Re: What's all this then?

"Its a good thing none of the foreign countries like say Belgium understand encryption. Oh wait."

don't rule out Finland, either.

that and libertarian-minded Americans who'll do it on the "dark net" and not tell anyone they did it. HELLO "underground economy".

Making drugs illegal - that really stopped THOSE, didn't it? And how about that 'prohibition' thing back in the 1930's? How'd THAT work out?

All I can say is, "they" (politicians, D.C. insiders, "the establishment") must think WE are IDIOTS.

Re: Hog wash.

Well, he did write "US algorithms"; neither Rijndal nor Keccak are of US-origin. (One could argue that IF and DL cryptosystems are "US algorithms" -- pace Adi et Taher -- but then the NSA claims all those will be blown away in due course.)

Re: To XSSXXXX, is Creative IT Command and Control in Computers, a Brave New Orderly AI World Order

the above shows just how effective non-US encryption can be, even if we have to go to Mars to get it. ... Lyndon Hills 1

Hi, Lyndon Hills 1,

It would be a monumental folly to discount and dismiss home delivery whenever Martians realise takeaway is more than a number of steps too far for Earthlings to make and/or take.

It is neither wise nor practical to expect a primitive species to exercise quantum leaps and revolutionary actions they have no offence or defence against, so please expect something quite extraordinary to be rendered and presented currently for continuing disbelief and terrifying consternation.

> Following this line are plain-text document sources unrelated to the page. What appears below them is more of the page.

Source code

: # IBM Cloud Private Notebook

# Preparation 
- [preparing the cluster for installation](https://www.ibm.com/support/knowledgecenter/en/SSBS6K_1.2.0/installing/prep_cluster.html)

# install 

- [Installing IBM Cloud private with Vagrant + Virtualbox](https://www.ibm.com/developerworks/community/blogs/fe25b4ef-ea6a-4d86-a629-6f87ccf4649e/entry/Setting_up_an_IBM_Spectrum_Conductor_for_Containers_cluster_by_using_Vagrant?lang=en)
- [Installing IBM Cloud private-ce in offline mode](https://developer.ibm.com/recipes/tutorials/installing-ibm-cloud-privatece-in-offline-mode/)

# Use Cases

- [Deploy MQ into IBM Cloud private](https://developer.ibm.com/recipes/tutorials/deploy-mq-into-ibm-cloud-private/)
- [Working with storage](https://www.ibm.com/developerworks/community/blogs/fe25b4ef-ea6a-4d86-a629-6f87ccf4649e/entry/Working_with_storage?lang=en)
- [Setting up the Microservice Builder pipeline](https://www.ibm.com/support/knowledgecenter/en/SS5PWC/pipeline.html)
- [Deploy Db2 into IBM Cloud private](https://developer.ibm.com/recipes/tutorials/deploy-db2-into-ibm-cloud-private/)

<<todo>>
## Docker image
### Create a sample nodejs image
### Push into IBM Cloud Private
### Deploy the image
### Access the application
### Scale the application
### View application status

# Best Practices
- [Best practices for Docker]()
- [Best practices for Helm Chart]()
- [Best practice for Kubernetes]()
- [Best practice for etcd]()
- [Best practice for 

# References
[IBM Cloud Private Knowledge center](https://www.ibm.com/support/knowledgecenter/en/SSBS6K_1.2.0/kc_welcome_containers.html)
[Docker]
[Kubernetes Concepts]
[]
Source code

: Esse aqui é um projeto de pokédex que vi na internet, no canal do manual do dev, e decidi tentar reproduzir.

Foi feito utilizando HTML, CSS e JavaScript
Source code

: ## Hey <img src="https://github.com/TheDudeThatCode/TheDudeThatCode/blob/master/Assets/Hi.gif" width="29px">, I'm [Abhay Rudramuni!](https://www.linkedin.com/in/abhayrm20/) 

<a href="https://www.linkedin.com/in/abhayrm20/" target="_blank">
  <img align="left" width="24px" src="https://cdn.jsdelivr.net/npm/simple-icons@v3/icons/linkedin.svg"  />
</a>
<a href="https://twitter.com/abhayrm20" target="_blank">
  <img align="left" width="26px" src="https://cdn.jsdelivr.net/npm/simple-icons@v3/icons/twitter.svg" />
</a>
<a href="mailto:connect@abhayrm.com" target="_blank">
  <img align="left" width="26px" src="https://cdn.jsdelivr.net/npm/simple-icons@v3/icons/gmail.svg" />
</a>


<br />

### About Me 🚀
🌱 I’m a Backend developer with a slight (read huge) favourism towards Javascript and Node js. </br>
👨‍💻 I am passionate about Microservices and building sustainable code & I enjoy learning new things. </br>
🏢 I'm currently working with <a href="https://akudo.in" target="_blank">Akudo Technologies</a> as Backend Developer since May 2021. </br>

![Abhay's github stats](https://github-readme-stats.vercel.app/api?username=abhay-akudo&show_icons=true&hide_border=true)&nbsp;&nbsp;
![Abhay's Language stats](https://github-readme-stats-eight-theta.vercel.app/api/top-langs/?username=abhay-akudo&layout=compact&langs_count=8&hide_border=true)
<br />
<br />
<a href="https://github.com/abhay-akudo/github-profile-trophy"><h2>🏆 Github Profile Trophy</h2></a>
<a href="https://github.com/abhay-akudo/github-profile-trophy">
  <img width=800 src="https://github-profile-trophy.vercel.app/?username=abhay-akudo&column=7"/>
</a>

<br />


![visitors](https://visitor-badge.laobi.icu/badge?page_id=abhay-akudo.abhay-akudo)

Re: What's an encryption product (in this context)?

I was thinking a bit more tinfoil than that. I was wondering to myself if a sufficiently clever intelligence organisation couldn't sneak in a bug in a FOSS offering that would weaken the product in ways that only they were aware of, for however long it took before others spotted it. No, it's not a back-door, but it might be worth the effort anyway.

Note also that it wouldn't have to be in an obviously sensitive place. It might suffice to fiddle with the memory allocator (which may not seem like it is even part of the product) or make a trivial patch to remove a compiler warning.

But although this will probably be upvoted by the paranoid wing of El Reg's readership, I must say it seems a bit unlikely to me.